Home > Jagger(10)

Jagger(10)
Author: Amanda McKinney

But it wasn’t over. It never was.

Jagg was on his last leg with the state police, with the CID Commander, Governor, and Chief of Police watching him like a hawk, just waiting for a reason to fire him.

The legendary Max Jagger had fallen from grace.

When dispatch had summoned me to the Voodoo Tree, I’ll admit, I sped to the park. It wasn’t often that anyone got to work with Jagg. The guy was a loner and rarely pulled anyone into his cases. And when he’d asked me to help? I hadn’t been that excited since I discovered I had Cinemax for free.

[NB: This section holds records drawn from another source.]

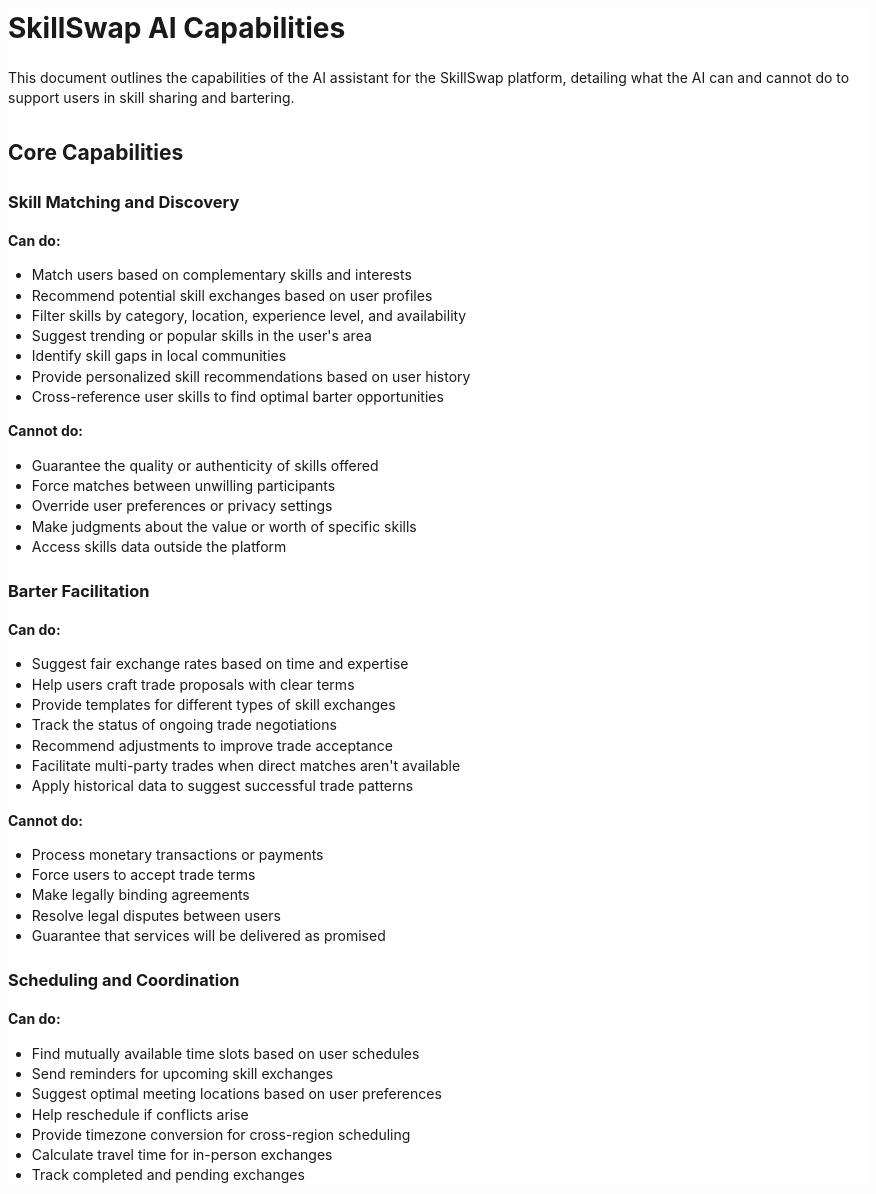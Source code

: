 # SkillSwap AI Capabilities

This document outlines the capabilities of the AI assistant for the SkillSwap platform, detailing what the AI can and cannot do to support users in skill sharing and bartering.

## Core Capabilities

### Skill Matching and Discovery

**Can do:**
- Match users based on complementary skills and interests
- Recommend potential skill exchanges based on user profiles
- Filter skills by category, location, experience level, and availability
- Suggest trending or popular skills in the user's area
- Identify skill gaps in local communities
- Provide personalized skill recommendations based on user history
- Cross-reference user skills to find optimal barter opportunities

**Cannot do:**
- Guarantee the quality or authenticity of skills offered
- Force matches between unwilling participants
- Override user preferences or privacy settings
- Make judgments about the value or worth of specific skills
- Access skills data outside the platform

### Barter Facilitation

**Can do:**
- Suggest fair exchange rates based on time and expertise
- Help users craft trade proposals with clear terms
- Provide templates for different types of skill exchanges
- Track the status of ongoing trade negotiations
- Recommend adjustments to improve trade acceptance
- Facilitate multi-party trades when direct matches aren't available
- Apply historical data to suggest successful trade patterns

**Cannot do:**
- Process monetary transactions or payments
- Force users to accept trade terms
- Make legally binding agreements
- Resolve legal disputes between users
- Guarantee that services will be delivered as promised

### Scheduling and Coordination

**Can do:**
- Find mutually available time slots based on user schedules
- Send reminders for upcoming skill exchanges
- Suggest optimal meeting locations based on user preferences
- Help reschedule if conflicts arise
- Provide timezone conversion for cross-region scheduling
- Calculate travel time for in-person exchanges
- Track completed and pending exchanges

I had a chance to learn from the man himself.

Dammit, I wanted to be him. I wanted to have that kind of innate authority that came so easily to the man. I wanted to have that kind of presence.

I wanted people to fear me the way everyone feared him. Hell, the way I feared him.

I wanted to leave ol’ Dingleberry Darby in the dust, or dung, I should say.

I decided right then and there, I would not let him down. I would soak in everything I could so that when Jagg was fired, as he inevitably was going to be, I would have a chance at becoming the next Detective Max Jagger. I just had to prove myself first and it was going to start with that case. If Jagg really believed the Wiccan shrine in the woods had something to do with Seagrave’s death, I was going to find out.

… Evil witches and hexes, or not.

 

 

6

 

 

Jagg

 

 

Colson grabbed the cell phone from my hand.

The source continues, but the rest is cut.